Bariatric Surgery Linked to Greater Colon-Cancer Risk

By Anne Harding

December 17, 2019

NEW YORK (Reuters Health) - Obese adults who undergo bariatric surgery may face a greater risk of colon cancer than their peers who don't have weight-loss surgery, a new study in a large Nordic cohort suggests.

"Individuals with obesity have an increased risk of colon cancer. While bariatric surgery results in substantial weight loss in a majority of patients with obesity, our study suggests that their risk of colon cancer remains increased and might even be higher than the risk of individuals with obesity who have not undergone bariatric surgery," Dr. Wenjing Tao of Karolinska Institutet at Karolinska University Hospital in Solna, Sweden, told Reuters Health by phone.

"Taking available scientific evidence into account, we believe this might justify heightened awareness among doctors of colon cancer in this patient group," she added. "For example, bariatric surgery patients presenting with new-onset bowel symptoms should probably undergo colonoscopy promptly to rule out cancer, and individuals with additional risk factors for colorectal cancer might be considered for screening interventions."

The increased risk of colorectal cancer (CRC) associated with obesity is well established, but some "surprising" evidence has linked obesity surgery to increased CRC risk, Dr. Tao and colleagues note in the International Journal of Cancer.

They studied more than 500,000 adults - virtually everyone diagnosed with obesity in 1980-2015 in Denmark, Finland, Iceland, Norway, and Sweden - including nearly 50,000 (9.9%) patients who had bariatric surgery. Most underwent gastric bypass.

During follow-up, 155 people (0.3%) in the bariatric-surgery group and 3,158 (0.6%) in the non-operated group developed CRC.

Overall colon-cancer risk was significantly increased in the patients who underwent bariatric surgery compared with the general population (standardized incidence ratio, 1.56).

Operated patients had a 13% higher risk of colon cancer than the non-operated obese group, a difference that did not reach significance, but had become significant by 10-14 years after surgery (hazard ratio, 1.55).
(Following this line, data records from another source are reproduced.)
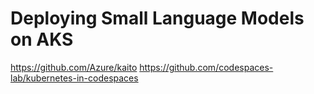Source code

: # Deploying Small Language Models on AKS



https://github.com/Azure/kaito 
https://github.com/codespaces-lab/kubernetes-in-codespaces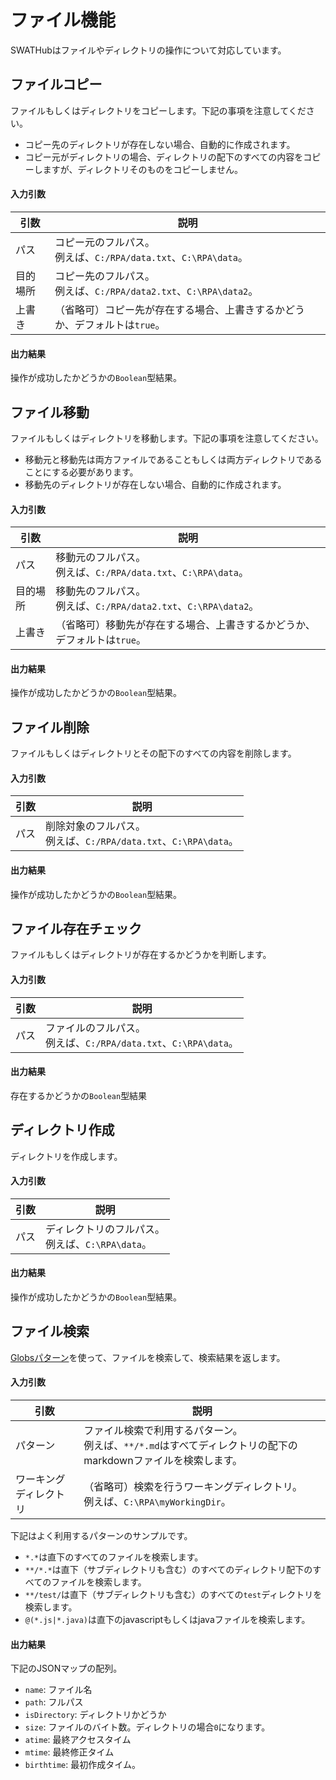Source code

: ファイル機能
===

SWATHubはファイルやディレクトリの操作について対応しています。

ファイルコピー
---

ファイルもしくはディレクトリをコピーします。下記の事項を注意してください。
* コピー先のディレクトリが存在しない場合、自動的に作成されます。
* コピー元がディレクトリの場合、ディレクトリの配下のすべての内容をコピーしますが、ディレクトリそのものをコピーしません。

#### 入力引数
| 引数 | 説明
| ---- | ----
| パス     | コピー元のフルパス。<br>例えば、`C:/RPA/data.txt`、`C:\RPA\data`。
| 目的場所 | コピー先のフルパス。<br>例えば、`C:/RPA/data2.txt`、`C:\RPA\data2`。
| 上書き   | （省略可）コピー先が存在する場合、上書きするかどうか、デフォルトは`true`。

#### 出力結果
操作が成功したかどうかの`Boolean`型結果。

ファイル移動
---

ファイルもしくはディレクトリを移動します。下記の事項を注意してください。
* 移動元と移動先は両方ファイルであることもしくは両方ディレクトリであることにする必要があります。
* 移動先のディレクトリが存在しない場合、自動的に作成されます。

#### 入力引数
| 引数 | 説明
| ---- | ----
| パス     | 移動元のフルパス。<br>例えば、`C:/RPA/data.txt`、`C:\RPA\data`。
| 目的場所 | 移動先のフルパス。<br>例えば、`C:/RPA/data2.txt`、`C:\RPA\data2`。
| 上書き   | （省略可）移動先が存在する場合、上書きするかどうか、デフォルトは`true`。

#### 出力結果
操作が成功したかどうかの`Boolean`型結果。

ファイル削除
---

ファイルもしくはディレクトリとその配下のすべての内容を削除します。

#### 入力引数
| 引数 | 説明
| ---- | ----
| パス     | 削除対象のフルパス。<br>例えば、`C:/RPA/data.txt`、`C:\RPA\data`。

#### 出力結果
操作が成功したかどうかの`Boolean`型結果。

ファイル存在チェック
---

ファイルもしくはディレクトリが存在するかどうかを判断します。

#### 入力引数
| 引数 | 説明
| ---- | ----
| パス     | ファイルのフルパス。<br>例えば、`C:/RPA/data.txt`、`C:\RPA\data`。

#### 出力結果
存在するかどうかの`Boolean`型結果

ディレクトリ作成
---

ディレクトリを作成します。

#### 入力引数
| 引数 | 説明
| ---- | ----
| パス     | ディレクトリのフルパス。<br>例えば、`C:\RPA\data`。

#### 出力結果
操作が成功したかどうかの`Boolean`型結果。

ファイル検索
---

[Globsパターン](https://github.com/isaacs/node-glob#glob-primer)を使って、ファイルを検索して、検索結果を返します。

#### 入力引数
| 引数 | 説明
| ---- | ----
| パターン  | ファイル検索で利用するパターン。<br>例えば、`**/*.md`はすべてディレクトリの配下のmarkdownファイルを検索します。
| ワーキングディレクトリ | （省略可）検索を行うワーキングディレクトリ。<br>例えば、`C:\RPA\myWorkingDir`。

下記はよく利用するパターンのサンプルです。
* `*.*`は直下のすべてのファイルを検索します。
* `**/*.*`は直下（サブディレクトリも含む）のすべてのディレクトリ配下のすべてのファイルを検索します。
* `**/test/`は直下（サブディレクトリも含む）のすべての`test`ディレクトリを検索します。
* `@(*.js|*.java)`は直下のjavascriptもしくはjavaファイルを検索します。

#### 出力結果
下記のJSONマップの配列。
* `name`: ファイル名
* `path`: フルパス
* `isDirectory`: ディレクトリかどうか
* `size`: ファイルのバイト数。ディレクトリの場合`0`になります。
* `atime`: 最終アクセスタイム
* `mtime`: 最終修正タイム
* `birthtime`: 最初作成タイム。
Rectal cancer alone was not significantly associated with bariatric surgery, but the risk appeared to grow over time.

Colon-cancer risk in obese people who did not have bariatric surgery was significantly higher than that of the general population (SIR, 1.31). However this risk did not increase over time, and was generally lower for non-operated patients than for bariatric surgery patients.

"A number of mechanisms that might explain an increased risk of colorectal cancer after bariatric surgery have been proposed by the literature," Dr. Tao said. "The two main mechanisms might be changes to the gut microbiome and increased exposure of the distal colon to secondary bile acids as a result of the anatomical alterations induced by common bariatric procedures, such as gastric bypass."
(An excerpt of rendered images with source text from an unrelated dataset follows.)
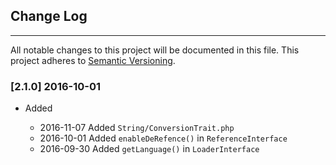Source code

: ## Change Log
---
All notable changes to this project will be documented in this file. This
project adheres to [Semantic Versioning](http://semver.org/).

### [2.1.0] 2016-10-01

- Added

  - 2016-11-07 Added `String/ConversionTrait.php`
  - 2016-10-01 Added `enableDeRefence()` in `ReferenceInterface`
  - 2016-09-30 Added `getLanguage()` in `LoaderInterface`

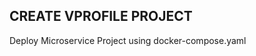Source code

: CREATE VPROFILE PROJECT
------------------------

Deploy Microservice Project using docker-compose.yaml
She and her colleagues plan to investigate whether bariatric surgery is associated with other types of cancer. They are also interested in studying "the impact of bariatric surgery on cancer survival in patients that have received a cancer diagnosis."

"Bariatric surgery results in drastic dietary changes with an increased risk of malnutrition and we are interested to know whether this can have an impact on cancer prognosis, especially of cancers in the gastrointestinal tract," the researcher noted.
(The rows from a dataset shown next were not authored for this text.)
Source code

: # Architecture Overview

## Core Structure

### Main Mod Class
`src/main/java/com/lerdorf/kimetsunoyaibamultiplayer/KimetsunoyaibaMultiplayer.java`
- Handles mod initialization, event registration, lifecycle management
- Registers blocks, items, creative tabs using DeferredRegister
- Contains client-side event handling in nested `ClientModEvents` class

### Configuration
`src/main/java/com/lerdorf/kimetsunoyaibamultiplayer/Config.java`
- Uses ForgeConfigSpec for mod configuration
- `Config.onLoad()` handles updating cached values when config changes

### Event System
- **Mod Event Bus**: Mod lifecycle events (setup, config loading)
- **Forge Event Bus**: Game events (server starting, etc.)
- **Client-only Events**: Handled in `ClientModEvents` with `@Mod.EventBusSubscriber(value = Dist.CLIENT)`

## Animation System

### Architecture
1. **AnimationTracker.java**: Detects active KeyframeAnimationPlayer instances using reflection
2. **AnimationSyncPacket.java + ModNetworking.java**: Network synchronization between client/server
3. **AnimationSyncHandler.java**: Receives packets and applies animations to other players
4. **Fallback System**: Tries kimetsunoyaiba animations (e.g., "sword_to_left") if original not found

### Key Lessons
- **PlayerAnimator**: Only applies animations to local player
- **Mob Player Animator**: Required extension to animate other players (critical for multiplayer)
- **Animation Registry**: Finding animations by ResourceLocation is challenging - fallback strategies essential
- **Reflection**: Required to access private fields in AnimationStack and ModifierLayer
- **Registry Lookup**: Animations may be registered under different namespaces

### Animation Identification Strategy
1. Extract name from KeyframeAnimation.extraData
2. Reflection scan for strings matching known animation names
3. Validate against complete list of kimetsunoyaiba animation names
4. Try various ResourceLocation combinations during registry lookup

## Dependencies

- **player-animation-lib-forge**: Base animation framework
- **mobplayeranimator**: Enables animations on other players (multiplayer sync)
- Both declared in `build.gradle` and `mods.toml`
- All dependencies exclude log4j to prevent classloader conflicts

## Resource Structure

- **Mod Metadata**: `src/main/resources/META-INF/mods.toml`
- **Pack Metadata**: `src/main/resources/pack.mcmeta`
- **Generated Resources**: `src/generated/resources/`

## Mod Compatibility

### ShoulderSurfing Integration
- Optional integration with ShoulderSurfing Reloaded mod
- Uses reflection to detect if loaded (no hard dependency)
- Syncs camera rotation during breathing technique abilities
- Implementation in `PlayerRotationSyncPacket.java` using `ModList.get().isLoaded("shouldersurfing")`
While the new study is epidemiological, other research has supported the findings, Dr. Tao said. "For example, samples taken from the bowels after gastric bypass have indicated hyperproliferation of the mucosa cells," she explained.

"However, the scientific evidence is still limited at this stage and it is too early to say whether there should be any change in clinical practice for the bariatric surgery patient group as a whole, but we believe (as explained above) that it justifies heightened awareness," she concluded.